In choosing Honduras for its offshore operations, Novem also took into account factors such as the experience that Honduran workers have in working with wood – a factor that also attracted the U.S. company Childcraft Industries, the largest U.S. manufacturer of children’s furniture.
Childcraft has launched a joint venture with local Honduran producers called Muebles Infantiles, S.A., exporting to the U.S. cribs that can be transformed into full sized beds and changing tables that can be transformed into bookshelves.
These innovative pieces are designed for middle and upper class U.S. consumers and are sold at 257 independent stores throughout the United States, Canada and Mexico, as well as well known retailers such as Sears, Target, Costco and Babies “R” Us.
A Better Labor Force
The sophistication of the Honduran productive sector has carried with it substantial improvements in the skills of the country’s labor force –an area in which Honduras offers an important advantage compared to other countries in the region-, offering a greater number of young workers who have received sufficient schooling.
This fact is confirmed in the “Study of the Light Manufacturing Sector in Honduras” carried out by the Canadian firm EEC at the request of the National Competitiveness Program known as “Honduras Compite” (for whom FIDE is the Technical Secretary).

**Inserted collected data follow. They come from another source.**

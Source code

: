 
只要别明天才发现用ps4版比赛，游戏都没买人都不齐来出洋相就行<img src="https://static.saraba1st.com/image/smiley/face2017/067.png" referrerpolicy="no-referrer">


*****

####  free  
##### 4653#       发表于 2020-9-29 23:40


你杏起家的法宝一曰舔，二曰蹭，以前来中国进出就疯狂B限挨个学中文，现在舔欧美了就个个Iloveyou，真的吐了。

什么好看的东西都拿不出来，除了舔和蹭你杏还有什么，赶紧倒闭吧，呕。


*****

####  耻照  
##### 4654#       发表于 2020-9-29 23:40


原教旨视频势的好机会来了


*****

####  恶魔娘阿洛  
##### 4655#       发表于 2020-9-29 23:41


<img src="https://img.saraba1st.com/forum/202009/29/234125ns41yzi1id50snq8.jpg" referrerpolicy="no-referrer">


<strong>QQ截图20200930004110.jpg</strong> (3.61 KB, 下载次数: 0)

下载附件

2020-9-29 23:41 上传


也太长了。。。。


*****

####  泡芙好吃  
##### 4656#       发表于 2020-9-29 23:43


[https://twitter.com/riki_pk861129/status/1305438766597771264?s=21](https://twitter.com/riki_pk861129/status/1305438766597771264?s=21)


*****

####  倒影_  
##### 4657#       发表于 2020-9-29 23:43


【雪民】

The EEC carried out similar studies in Costa Rica, El Salvador, Nicaragua and the Mexican states of Chihuahua and Jalisco. Honduras, it turns out, has the largest young labor force in the region (1.4 million people between the ages of 15 and 24) and the best average length of schooling (between 6 and 9 years) making the Honduran labor force among the most competitive.
“These are very interesting results,” says one EEC official. “Average schooling for the television production channel in Mexico is eight years. This means that in those sectors related to electronics assembly the Honduran labor force is nearly as highly skilled as Jalisco’s and much larger than Chihuahua’s, where electronic audio and video equipment is particularly well developed.”
Another advantage of the Honduran labor force is that a high percentage of Honduran workers speak English, as Honduras is the country in Central America with the greatest number of bilingual schools.
With comparative advantages like these, Honduras has taken on a new shine, thanks to microeconomic and political stability, a dynamic business sector, continually improving infrastructure and the speedy process to open the economy that began in 2006 with the free trade agreement with the United States and in 2007 has set its sights on the European Union.